What you should do:
Lines from the listing that hold the string "matrix" are what you should return.

Dataset records:
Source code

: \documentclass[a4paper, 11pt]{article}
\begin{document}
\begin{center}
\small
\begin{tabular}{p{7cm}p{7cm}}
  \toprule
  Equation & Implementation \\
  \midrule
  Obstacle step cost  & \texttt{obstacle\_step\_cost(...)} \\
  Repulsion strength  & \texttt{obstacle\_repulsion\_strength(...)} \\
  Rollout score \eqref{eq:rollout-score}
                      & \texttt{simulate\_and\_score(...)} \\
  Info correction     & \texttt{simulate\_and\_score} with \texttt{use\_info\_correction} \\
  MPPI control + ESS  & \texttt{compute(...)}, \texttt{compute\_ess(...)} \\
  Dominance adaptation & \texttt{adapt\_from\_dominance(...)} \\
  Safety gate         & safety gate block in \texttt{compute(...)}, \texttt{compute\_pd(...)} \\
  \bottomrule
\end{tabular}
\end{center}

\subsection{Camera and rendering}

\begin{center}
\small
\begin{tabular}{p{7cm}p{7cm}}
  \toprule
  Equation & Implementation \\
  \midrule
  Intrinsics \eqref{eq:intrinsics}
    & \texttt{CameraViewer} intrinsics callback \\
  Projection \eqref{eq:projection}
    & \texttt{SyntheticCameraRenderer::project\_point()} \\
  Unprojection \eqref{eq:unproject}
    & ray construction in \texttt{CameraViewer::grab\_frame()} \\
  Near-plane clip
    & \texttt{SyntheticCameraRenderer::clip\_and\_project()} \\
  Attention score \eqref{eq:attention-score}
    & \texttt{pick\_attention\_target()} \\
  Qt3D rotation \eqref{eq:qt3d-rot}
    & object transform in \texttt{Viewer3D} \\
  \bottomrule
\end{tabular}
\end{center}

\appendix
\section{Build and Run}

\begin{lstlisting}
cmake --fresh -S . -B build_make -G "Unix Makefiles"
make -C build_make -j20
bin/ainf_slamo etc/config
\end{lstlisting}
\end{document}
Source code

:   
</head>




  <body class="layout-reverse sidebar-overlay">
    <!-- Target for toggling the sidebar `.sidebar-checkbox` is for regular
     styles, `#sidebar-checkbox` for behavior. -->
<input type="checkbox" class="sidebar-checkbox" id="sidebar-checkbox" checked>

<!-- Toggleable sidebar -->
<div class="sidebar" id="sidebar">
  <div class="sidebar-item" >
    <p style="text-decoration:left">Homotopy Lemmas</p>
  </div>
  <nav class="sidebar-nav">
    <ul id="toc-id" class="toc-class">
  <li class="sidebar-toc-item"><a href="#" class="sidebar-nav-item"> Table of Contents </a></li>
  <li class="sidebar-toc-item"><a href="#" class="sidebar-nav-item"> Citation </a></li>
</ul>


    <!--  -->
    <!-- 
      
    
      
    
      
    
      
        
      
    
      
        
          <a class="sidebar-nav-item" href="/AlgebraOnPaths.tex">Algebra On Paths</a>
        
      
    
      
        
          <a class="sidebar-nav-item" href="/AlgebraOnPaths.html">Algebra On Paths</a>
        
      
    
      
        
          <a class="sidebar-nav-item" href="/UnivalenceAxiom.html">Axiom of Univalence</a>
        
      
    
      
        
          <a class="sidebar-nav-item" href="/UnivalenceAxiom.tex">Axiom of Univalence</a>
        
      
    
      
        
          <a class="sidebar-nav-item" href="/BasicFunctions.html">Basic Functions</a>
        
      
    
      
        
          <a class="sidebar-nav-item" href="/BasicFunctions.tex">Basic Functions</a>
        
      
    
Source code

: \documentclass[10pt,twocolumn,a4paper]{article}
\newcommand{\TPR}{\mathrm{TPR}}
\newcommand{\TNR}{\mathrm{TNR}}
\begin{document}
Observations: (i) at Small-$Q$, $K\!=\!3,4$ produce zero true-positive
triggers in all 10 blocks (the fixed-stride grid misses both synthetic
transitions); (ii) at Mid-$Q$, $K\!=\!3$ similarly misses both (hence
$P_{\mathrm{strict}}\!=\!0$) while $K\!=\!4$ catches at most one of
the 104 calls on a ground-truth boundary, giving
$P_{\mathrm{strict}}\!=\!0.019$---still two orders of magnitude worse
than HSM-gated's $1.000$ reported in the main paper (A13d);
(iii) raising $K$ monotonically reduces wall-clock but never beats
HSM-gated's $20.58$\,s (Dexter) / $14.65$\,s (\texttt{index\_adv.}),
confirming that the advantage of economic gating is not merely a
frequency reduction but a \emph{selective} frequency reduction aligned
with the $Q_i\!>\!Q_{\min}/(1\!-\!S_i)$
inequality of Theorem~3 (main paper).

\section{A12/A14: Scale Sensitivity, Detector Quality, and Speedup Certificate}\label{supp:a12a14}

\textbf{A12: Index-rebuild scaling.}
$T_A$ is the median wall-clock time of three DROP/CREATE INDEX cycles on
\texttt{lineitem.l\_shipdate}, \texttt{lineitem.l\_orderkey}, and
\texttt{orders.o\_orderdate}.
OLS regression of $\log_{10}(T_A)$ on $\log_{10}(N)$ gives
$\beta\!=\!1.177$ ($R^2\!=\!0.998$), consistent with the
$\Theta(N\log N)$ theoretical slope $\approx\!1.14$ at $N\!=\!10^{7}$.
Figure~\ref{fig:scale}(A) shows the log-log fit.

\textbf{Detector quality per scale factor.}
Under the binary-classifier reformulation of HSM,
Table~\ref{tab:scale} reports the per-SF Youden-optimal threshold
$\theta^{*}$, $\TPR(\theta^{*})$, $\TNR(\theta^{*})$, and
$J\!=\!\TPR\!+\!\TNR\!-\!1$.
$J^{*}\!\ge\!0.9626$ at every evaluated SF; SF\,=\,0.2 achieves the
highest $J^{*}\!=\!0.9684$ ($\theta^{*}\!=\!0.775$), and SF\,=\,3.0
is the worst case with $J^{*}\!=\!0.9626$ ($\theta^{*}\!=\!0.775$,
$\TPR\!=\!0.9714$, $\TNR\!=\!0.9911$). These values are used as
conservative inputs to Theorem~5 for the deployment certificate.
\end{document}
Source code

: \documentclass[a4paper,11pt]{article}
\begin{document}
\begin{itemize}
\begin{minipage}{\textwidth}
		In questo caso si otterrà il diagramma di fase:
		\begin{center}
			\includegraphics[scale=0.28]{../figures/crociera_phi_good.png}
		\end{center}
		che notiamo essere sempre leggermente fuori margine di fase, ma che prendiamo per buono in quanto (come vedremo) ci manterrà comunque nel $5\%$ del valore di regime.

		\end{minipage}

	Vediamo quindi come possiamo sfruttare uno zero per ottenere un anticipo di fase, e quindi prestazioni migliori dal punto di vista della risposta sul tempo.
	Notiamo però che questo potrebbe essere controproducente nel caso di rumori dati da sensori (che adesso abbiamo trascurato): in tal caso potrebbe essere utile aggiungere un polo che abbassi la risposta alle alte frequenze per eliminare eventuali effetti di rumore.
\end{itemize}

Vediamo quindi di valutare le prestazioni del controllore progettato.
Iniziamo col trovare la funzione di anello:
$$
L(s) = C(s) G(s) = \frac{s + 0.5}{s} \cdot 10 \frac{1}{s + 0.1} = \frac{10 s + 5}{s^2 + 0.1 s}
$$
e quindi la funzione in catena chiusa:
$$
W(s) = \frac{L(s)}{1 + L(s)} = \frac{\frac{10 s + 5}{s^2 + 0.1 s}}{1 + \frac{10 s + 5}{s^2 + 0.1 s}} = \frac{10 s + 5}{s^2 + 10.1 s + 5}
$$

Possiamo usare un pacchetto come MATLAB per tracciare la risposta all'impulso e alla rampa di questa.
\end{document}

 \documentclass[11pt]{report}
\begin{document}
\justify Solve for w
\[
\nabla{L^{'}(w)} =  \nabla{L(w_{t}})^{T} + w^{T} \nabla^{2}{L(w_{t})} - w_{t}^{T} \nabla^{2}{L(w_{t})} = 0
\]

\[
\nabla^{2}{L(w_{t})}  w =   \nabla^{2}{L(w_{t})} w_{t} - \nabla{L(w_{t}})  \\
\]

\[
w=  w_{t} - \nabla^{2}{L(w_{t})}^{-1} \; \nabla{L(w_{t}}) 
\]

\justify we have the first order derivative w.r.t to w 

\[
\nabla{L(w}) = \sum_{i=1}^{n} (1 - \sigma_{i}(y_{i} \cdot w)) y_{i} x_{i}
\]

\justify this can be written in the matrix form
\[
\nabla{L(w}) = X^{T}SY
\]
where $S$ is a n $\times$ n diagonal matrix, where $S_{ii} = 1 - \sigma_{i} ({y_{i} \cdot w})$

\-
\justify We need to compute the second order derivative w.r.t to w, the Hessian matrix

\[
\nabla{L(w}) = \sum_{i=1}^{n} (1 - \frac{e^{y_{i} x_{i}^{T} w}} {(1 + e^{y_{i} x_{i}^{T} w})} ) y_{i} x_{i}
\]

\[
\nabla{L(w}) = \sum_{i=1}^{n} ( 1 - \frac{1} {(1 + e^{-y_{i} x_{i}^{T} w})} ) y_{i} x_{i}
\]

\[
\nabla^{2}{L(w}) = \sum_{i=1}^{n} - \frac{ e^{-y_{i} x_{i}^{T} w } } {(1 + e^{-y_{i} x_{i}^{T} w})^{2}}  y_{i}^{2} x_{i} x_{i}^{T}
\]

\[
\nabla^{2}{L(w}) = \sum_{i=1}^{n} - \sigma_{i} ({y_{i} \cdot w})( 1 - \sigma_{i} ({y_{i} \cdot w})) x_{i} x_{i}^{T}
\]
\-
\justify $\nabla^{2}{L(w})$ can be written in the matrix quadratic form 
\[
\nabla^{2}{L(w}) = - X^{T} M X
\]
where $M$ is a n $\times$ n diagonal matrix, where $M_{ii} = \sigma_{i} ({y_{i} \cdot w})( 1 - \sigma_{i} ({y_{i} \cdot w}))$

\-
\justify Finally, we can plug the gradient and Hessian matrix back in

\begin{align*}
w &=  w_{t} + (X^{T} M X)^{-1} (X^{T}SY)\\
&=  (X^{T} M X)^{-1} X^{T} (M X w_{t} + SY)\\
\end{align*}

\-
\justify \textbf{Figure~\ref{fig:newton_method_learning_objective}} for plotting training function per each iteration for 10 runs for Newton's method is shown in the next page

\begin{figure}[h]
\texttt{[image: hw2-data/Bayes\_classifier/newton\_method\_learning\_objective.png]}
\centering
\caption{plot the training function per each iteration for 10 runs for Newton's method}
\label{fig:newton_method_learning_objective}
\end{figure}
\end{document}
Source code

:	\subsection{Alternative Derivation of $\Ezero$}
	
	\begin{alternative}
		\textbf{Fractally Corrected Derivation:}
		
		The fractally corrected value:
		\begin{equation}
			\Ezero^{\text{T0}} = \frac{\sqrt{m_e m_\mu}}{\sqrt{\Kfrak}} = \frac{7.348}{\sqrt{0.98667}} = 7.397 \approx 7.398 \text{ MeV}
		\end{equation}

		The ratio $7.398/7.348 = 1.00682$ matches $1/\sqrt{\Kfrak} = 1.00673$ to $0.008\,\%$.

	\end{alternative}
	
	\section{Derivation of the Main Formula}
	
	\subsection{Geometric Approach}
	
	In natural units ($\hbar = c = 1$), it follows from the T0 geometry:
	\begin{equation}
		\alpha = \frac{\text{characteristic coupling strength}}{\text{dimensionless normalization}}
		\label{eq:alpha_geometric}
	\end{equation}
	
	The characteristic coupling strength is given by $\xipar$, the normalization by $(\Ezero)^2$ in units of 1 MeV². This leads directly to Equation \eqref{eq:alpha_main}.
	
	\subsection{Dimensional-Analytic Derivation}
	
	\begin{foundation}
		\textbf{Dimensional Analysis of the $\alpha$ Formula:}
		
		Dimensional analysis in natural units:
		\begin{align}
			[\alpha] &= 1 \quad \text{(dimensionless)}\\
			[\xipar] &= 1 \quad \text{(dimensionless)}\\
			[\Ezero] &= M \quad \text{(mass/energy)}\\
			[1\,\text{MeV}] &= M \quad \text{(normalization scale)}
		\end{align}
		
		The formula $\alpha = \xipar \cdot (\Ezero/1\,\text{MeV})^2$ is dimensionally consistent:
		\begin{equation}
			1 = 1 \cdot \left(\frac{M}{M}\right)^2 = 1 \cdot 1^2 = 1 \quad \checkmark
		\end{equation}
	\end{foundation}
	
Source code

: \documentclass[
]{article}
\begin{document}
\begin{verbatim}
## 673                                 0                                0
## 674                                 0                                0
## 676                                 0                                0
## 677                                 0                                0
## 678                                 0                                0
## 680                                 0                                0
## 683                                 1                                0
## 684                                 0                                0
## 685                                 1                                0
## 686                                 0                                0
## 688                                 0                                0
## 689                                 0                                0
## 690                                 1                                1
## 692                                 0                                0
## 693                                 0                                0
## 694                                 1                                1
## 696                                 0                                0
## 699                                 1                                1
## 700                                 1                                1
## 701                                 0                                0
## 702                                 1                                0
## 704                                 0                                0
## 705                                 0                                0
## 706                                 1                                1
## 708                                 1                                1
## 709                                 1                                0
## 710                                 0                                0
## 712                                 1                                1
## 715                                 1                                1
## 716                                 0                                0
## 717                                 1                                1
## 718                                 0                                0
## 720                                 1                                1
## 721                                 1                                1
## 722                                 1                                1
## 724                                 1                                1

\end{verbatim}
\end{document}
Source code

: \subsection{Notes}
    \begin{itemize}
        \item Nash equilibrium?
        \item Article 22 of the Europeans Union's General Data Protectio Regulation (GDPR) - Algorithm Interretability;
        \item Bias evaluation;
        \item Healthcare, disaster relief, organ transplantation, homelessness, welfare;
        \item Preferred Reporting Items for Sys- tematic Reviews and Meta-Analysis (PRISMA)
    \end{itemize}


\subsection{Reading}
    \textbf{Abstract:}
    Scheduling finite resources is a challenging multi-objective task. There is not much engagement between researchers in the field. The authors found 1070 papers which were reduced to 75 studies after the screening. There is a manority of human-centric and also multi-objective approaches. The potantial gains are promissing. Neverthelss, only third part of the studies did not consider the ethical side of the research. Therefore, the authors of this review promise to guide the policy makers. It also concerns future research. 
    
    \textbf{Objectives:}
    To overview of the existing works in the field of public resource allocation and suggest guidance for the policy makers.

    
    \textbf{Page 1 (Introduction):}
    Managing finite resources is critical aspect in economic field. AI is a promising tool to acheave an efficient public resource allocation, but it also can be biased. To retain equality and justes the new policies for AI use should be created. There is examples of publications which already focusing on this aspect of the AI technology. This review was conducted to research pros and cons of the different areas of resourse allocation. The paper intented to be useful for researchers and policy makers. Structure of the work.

Written response:
\justify this can be written in the matrix form
where $S$ is a n $\times$ n diagonal matrix, where $S_{ii} = 1 - \sigma_{i} ({y_{i} \cdot w})$
\justify We need to compute the second order derivative w.r.t to w, the Hessian matrix
\justify $\nabla^{2}{L(w})$ can be written in the matrix quadratic form 
where $M$ is a n $\times$ n diagonal matrix, where $M_{ii} = \sigma_{i} ({y_{i} \cdot w})( 1 - \sigma_{i} ({y_{i} \cdot w}))$
\justify Finally, we can plug the gradient and Hessian matrix back in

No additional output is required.